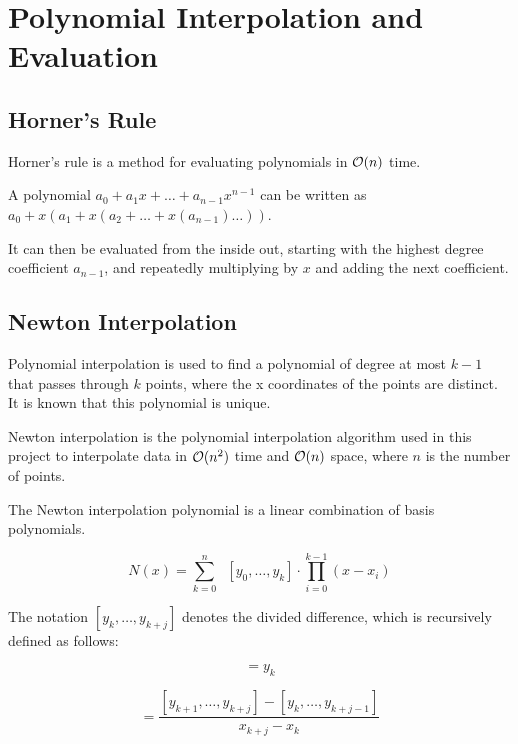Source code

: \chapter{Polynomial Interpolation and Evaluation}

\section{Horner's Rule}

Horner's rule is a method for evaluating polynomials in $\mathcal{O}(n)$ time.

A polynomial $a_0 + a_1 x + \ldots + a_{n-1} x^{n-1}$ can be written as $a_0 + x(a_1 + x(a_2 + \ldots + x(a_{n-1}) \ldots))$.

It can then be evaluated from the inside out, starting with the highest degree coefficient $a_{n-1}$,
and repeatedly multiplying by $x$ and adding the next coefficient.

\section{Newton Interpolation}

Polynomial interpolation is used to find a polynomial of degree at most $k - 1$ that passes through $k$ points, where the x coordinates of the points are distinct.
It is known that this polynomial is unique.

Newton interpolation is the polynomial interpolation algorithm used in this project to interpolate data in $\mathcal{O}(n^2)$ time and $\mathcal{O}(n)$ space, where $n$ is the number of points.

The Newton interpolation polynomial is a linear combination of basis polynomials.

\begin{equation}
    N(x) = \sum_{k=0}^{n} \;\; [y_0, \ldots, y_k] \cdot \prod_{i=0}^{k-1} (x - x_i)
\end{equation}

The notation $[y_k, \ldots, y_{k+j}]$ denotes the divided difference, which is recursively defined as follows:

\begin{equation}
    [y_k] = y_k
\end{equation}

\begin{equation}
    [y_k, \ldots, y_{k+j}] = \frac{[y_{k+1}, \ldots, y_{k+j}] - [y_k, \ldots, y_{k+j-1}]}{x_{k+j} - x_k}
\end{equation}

_ _ _ _ _ _ _

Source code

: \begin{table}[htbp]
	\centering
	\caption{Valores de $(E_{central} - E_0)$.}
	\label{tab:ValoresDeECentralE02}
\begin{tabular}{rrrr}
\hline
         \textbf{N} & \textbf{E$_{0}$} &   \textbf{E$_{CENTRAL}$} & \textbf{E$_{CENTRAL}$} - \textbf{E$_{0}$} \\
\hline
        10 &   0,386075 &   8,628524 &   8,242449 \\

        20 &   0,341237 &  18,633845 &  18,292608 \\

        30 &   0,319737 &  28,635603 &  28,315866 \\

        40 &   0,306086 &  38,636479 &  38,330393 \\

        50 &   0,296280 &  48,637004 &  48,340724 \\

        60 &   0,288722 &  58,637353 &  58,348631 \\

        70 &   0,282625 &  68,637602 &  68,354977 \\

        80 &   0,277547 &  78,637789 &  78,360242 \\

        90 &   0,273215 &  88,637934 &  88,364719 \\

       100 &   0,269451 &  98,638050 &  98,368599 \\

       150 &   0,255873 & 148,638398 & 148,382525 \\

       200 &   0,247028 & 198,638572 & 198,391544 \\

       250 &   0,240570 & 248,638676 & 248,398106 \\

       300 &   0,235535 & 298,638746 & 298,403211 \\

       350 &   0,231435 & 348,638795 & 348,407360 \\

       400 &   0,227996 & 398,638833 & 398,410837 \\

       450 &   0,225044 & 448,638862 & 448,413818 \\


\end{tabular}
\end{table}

_ _ _ _ _ _ _

The problem: Go through the data above and copy each line that holds the word "this".

Task result:
It is known that this polynomial is unique.
Newton interpolation is the polynomial interpolation algorithm used in this project to interpolate data in $\mathcal{O}(n^2)$ time and $\mathcal{O}(n)$ space, where $n$ is the number of points.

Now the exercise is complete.